* Your goal: The count of lines below that include the string "Program" is the whole answer.

Pictures paired with source code:
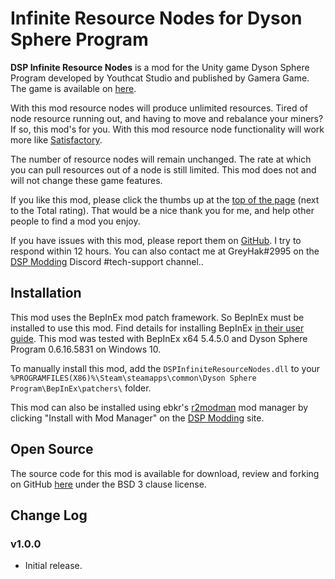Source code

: # Infinite Resource Nodes for Dyson Sphere Program

**DSP Infinite Resource Nodes** is a mod for the Unity game Dyson Sphere Program developed by Youthcat Studio and published by Gamera Game.  The game is available on [here](https://store.steampowered.com/app/1366540/Dyson_Sphere_Program/).

With this mod resource nodes will produce unlimited resources.  Tired of node resource running out, and having to move and rebalance your miners?  If so, this mod's for you.  With this mod resource node functionality will work more like [Satisfactory](https://www.satisfactorygame.com/).

The number of resource nodes will remain unchanged.  The rate at which you can pull resources out of a node is still limited.  This mod does not and will not change these game features.

If you like this mod, please click the thumbs up at the [top of the page](https://dsp.thunderstore.io/package/GreyHak/DSP_Infinite_Resource_Nodes/) (next to the Total rating).  That would be a nice thank you for me, and help other people to find a mod you enjoy.

If you have issues with this mod, please report them on [GitHub](https://github.com/GreyHak/dsp-infinite-resource-nodes/issues).  I try to respond within 12 hours.    You can also contact me at GreyHak#2995 on the [DSP Modding](https://discord.gg/XxhyTNte) Discord #tech-support channel..

## Installation
This mod uses the BepInEx mod patch framework.  So BepInEx must be installed to use this mod.  Find details for installing BepInEx [in their user guide](https://bepinex.github.io/bepinex_docs/master/articles/user_guide/installation/index.html#installing-bepinex-1).  This mod was tested with BepInEx x64 5.4.5.0 and Dyson Sphere Program 0.6.16.5831 on Windows 10.

To manually install this mod, add the `DSPInfiniteResourceNodes.dll` to your `%PROGRAMFILES(X86)%\Steam\steamapps\common\Dyson Sphere Program\BepInEx\patchers\` folder.

This mod can also be installed using ebkr's [r2modman](https://dsp.thunderstore.io/package/ebkr/r2modman/) mod manager by clicking "Install with Mod Manager" on the [DSP Modding](https://dsp.thunderstore.io/package/GreyHak/DSP_Infinite_Resource_Nodes/) site.

## Open Source
The source code for this mod is available for download, review and forking on GitHub [here](https://github.com/GreyHak/dsp-infinite-resource-nodes) under the BSD 3 clause license.

## Change Log
### v1.0.0
 - Initial release.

* Answer: 4